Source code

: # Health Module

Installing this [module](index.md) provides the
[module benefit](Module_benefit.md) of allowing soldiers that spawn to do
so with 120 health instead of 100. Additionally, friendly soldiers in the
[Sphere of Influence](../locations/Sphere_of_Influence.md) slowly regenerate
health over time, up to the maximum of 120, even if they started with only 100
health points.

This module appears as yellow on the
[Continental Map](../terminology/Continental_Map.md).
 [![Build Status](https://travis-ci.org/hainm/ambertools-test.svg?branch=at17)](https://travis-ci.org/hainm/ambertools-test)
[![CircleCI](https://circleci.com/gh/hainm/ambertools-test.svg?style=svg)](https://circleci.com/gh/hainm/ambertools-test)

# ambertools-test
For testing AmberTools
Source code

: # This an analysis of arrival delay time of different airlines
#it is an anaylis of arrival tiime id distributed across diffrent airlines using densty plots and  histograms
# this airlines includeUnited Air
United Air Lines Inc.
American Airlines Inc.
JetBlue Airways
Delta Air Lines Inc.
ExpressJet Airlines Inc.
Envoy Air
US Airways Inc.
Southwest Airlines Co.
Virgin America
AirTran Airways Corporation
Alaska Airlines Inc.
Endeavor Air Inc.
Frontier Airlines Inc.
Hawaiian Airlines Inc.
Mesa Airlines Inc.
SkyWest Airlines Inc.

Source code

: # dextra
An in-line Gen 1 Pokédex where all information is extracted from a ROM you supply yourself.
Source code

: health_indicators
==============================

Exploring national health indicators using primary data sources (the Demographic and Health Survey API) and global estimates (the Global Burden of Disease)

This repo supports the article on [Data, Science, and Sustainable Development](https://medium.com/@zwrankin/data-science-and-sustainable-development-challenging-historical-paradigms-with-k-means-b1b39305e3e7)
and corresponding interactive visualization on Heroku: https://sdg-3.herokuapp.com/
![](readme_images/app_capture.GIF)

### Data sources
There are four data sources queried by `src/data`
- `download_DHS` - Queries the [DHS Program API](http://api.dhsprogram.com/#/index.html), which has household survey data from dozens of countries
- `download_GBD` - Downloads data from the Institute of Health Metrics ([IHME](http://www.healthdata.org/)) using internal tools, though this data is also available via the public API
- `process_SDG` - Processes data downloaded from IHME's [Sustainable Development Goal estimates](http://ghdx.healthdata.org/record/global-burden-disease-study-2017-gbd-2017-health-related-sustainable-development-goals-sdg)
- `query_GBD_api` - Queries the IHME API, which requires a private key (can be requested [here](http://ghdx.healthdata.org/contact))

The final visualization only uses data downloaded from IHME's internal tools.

— Your objective —
Word for word, copy the line containing "dozens of countries" and each line after it to the end of the records, and nothing besides.

— Task result —
- `download_DHS` - Queries the [DHS Program API](http://api.dhsprogram.com/#/index.html), which has household survey data from dozens of countries
- `download_GBD` - Downloads data from the Institute of Health Metrics ([IHME](http://www.healthdata.org/)) using internal tools, though this data is also available via the public API
- `process_SDG` - Processes data downloaded from IHME's [Sustainable Development Goal estimates](http://ghdx.healthdata.org/record/global-burden-disease-study-2017-gbd-2017-health-related-sustainable-development-goals-sdg)
- `query_GBD_api` - Queries the IHME API, which requires a private key (can be requested [here](http://ghdx.healthdata.org/contact))

The final visualization only uses data downloaded from IHME's internal tools.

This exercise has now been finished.